### Activity
For each line below that contains the word "kern", make a copy.

== == ==

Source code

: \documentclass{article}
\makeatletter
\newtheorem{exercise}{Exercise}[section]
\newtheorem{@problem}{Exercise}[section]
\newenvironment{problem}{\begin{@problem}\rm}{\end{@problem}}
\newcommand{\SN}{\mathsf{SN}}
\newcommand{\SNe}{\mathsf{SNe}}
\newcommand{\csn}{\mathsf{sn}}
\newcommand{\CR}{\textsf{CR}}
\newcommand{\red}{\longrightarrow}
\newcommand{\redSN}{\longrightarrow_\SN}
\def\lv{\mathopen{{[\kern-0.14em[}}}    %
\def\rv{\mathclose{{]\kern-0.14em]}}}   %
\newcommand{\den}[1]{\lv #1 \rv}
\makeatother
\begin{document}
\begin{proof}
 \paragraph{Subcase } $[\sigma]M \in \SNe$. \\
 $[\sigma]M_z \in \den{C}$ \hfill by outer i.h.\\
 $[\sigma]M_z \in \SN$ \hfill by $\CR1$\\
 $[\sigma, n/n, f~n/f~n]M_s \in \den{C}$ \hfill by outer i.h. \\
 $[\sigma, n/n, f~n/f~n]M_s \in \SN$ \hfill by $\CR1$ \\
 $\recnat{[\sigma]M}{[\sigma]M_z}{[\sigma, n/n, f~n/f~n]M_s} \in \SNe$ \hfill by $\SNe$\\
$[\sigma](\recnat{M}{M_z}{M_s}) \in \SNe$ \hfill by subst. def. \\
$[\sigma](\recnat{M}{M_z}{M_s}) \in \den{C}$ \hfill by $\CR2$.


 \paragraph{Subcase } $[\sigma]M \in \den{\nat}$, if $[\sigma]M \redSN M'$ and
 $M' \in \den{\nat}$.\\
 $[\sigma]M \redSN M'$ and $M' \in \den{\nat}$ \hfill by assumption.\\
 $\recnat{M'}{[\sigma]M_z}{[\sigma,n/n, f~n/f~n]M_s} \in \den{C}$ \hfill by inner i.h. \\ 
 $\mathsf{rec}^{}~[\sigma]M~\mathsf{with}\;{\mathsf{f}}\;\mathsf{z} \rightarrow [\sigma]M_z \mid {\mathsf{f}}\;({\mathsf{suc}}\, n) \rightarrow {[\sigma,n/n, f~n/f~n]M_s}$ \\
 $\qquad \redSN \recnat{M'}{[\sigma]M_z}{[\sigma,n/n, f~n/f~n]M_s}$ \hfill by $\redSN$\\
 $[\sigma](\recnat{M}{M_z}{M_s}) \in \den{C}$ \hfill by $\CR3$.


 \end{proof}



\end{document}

== == ==

### Result below
\def\lv{\mathopen{{[\kern-0.14em[}}}    %
\def\rv{\mathclose{{]\kern-0.14em]}}}   %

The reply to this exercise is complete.